Extracted records Start Marker
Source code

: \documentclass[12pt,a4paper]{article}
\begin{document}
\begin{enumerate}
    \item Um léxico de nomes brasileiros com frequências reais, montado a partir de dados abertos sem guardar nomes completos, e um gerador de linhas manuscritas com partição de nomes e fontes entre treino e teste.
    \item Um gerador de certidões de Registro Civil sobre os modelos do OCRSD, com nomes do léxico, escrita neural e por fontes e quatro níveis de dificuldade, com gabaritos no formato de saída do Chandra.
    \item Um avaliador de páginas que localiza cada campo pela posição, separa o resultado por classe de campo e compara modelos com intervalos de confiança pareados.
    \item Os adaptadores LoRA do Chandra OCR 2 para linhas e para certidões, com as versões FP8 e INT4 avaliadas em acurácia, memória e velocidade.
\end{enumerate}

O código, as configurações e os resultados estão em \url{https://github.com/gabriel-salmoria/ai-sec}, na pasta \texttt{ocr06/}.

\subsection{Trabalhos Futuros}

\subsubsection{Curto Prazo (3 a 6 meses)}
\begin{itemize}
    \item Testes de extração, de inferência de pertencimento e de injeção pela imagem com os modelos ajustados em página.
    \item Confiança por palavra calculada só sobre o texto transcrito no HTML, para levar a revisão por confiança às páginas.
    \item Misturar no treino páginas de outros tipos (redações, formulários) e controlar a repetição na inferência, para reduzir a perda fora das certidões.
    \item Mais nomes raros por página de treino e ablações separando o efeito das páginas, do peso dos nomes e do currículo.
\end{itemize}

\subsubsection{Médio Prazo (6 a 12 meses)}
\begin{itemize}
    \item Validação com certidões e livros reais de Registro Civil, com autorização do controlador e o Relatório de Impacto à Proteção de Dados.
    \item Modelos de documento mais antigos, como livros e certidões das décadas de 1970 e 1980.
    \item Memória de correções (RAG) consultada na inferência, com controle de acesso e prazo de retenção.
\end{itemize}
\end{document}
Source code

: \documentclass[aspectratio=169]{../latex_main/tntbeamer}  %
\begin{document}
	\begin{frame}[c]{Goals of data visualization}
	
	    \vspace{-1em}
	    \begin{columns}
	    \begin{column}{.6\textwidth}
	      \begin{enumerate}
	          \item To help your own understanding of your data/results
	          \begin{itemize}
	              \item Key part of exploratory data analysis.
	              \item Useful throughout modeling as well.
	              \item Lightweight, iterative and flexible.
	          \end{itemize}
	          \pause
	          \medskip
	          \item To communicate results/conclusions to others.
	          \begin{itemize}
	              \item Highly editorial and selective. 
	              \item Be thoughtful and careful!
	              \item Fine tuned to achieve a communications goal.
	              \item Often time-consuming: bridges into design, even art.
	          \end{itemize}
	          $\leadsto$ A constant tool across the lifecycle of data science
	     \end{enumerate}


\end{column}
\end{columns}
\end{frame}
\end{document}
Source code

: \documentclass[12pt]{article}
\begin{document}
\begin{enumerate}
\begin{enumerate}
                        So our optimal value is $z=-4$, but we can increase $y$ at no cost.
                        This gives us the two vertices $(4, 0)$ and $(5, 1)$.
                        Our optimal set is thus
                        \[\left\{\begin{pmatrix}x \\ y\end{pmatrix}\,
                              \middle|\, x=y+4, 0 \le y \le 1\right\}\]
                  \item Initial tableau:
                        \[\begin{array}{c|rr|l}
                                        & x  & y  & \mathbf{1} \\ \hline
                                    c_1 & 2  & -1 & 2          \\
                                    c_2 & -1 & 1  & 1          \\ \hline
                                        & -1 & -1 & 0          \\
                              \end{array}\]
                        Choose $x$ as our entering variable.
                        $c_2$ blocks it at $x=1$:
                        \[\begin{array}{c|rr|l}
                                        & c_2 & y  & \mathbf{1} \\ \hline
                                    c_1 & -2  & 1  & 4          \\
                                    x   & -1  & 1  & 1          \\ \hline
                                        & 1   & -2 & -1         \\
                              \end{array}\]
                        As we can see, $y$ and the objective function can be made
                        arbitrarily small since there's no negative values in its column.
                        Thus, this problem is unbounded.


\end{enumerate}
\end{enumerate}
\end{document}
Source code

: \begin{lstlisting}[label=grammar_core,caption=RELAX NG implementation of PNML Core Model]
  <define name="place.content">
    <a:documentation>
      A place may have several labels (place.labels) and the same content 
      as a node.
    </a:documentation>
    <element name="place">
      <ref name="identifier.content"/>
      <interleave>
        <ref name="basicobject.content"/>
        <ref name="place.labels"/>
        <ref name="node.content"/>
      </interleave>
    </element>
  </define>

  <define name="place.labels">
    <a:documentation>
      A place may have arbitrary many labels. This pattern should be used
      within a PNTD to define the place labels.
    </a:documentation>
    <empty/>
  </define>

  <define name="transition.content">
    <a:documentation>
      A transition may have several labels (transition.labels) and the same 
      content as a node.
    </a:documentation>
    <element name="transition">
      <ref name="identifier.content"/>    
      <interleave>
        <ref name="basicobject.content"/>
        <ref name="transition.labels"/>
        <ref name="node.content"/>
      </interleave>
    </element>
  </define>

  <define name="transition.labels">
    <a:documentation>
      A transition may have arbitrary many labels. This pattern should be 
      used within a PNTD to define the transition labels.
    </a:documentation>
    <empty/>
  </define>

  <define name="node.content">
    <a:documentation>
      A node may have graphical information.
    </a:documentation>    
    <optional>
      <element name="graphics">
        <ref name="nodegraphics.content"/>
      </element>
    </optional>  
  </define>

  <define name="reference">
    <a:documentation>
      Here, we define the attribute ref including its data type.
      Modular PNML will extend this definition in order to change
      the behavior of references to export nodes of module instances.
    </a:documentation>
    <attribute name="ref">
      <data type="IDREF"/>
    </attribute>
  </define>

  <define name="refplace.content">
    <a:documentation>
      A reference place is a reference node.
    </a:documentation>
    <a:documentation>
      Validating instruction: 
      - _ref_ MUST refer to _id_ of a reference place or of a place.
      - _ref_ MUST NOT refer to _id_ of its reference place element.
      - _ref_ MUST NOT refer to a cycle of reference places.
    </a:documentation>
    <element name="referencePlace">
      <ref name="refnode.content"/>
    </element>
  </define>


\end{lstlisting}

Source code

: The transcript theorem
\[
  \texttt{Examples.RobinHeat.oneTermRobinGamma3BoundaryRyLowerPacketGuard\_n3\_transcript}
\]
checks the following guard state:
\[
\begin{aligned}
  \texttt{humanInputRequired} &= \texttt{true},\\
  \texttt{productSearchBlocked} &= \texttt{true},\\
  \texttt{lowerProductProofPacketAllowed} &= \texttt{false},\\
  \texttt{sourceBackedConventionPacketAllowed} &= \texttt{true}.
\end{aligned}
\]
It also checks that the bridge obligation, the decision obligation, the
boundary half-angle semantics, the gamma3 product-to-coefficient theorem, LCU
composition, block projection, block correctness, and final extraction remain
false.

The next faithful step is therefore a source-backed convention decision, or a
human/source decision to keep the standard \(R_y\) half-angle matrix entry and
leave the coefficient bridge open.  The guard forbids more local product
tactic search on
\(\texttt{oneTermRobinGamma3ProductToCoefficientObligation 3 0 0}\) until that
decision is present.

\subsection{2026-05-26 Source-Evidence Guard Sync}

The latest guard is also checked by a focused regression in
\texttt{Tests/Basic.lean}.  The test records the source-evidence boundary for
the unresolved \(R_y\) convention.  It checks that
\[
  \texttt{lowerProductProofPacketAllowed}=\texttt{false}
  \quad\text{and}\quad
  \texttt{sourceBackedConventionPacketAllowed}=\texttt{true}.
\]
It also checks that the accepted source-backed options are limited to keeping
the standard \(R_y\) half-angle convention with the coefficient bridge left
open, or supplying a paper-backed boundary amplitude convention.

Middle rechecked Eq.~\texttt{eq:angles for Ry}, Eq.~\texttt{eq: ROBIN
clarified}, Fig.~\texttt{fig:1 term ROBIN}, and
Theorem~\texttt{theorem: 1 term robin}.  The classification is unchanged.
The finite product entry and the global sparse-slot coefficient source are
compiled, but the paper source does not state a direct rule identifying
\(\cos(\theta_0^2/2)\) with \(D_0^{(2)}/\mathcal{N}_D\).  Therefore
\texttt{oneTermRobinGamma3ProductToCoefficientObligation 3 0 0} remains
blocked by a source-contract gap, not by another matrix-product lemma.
Extracted records End Marker
Task objective
The lines holding the word "data" are the answer. Find them in the entries and copy them.

Result of this exercise
	\begin{frame}[c]{Goals of data visualization}
	          \item To help your own understanding of your data/results
	              \item Key part of exploratory data analysis.
	          $\leadsto$ A constant tool across the lifecycle of data science
      Here, we define the attribute ref including its data type.
      <data type="IDREF"/>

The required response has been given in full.